Istilah prokrastinasi pertama-tama dipergunakan oleh Brown dan Holtzman (dalam Santoso, 2009) untuk menunjuk pada suatu kecenderungan manusia dalam menunda-nunda suatu tugas atau pekerjaan.
Istilah prokrastinasi ini berasal dari bahasa latin procrastination dengan awalan pro yang berarti mendorong maju atau bergerak maju, dan akhiran crastinus yang berarti keputusan hari esok atau jika digabungkan menjadi menangguhkan atau menunda sampai hari berikutnya (Milgram, 1996).

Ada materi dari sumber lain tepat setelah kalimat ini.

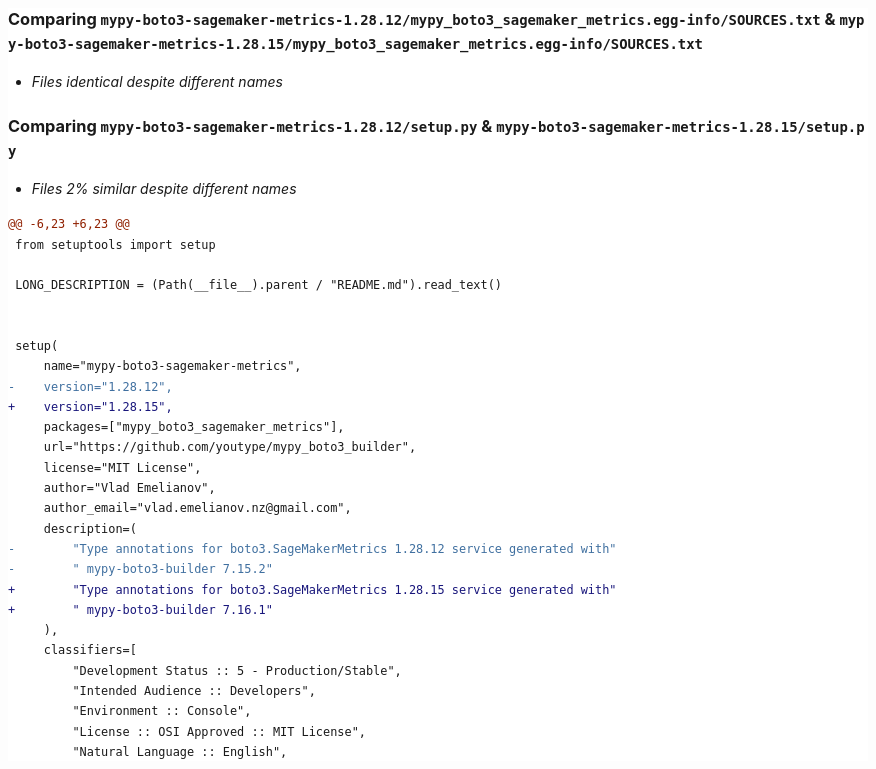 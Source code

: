 ### Comparing `mypy-boto3-sagemaker-metrics-1.28.12/mypy_boto3_sagemaker_metrics.egg-info/SOURCES.txt` & `mypy-boto3-sagemaker-metrics-1.28.15/mypy_boto3_sagemaker_metrics.egg-info/SOURCES.txt`

 * *Files identical despite different names*

### Comparing `mypy-boto3-sagemaker-metrics-1.28.12/setup.py` & `mypy-boto3-sagemaker-metrics-1.28.15/setup.py`

 * *Files 2% similar despite different names*

```diff
@@ -6,23 +6,23 @@
 from setuptools import setup
 
 LONG_DESCRIPTION = (Path(__file__).parent / "README.md").read_text()
 
 
 setup(
     name="mypy-boto3-sagemaker-metrics",
-    version="1.28.12",
+    version="1.28.15",
     packages=["mypy_boto3_sagemaker_metrics"],
     url="https://github.com/youtype/mypy_boto3_builder",
     license="MIT License",
     author="Vlad Emelianov",
     author_email="vlad.emelianov.nz@gmail.com",
     description=(
-        "Type annotations for boto3.SageMakerMetrics 1.28.12 service generated with"
-        " mypy-boto3-builder 7.15.2"
+        "Type annotations for boto3.SageMakerMetrics 1.28.15 service generated with"
+        " mypy-boto3-builder 7.16.1"
     ),
     classifiers=[
         "Development Status :: 5 - Production/Stable",
         "Intended Audience :: Developers",
         "Environment :: Console",
         "License :: OSI Approved :: MIT License",
         "Natural Language :: English",
```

Berdasarkan karakteristiknya, prokrastinasi dapat dibagi kedalam dua pengertian. Pertama, prokrastinasi dapat berarti menunda sebuah tugas yang penting dan sulit lalu berfokus pada tugas yang lebih mudah karena dianggap dapat lebih cepat diselesaikan. Kedua, prokrastinasi berarti menunggu waktu yang tepat untuk bertindak, agar mendapat hasil yang lebih maksimal dan risiko minimal apabila dilakukan atau diselesaikan seperti biasa, sesuai dengan waktu yang telah ditetapkan.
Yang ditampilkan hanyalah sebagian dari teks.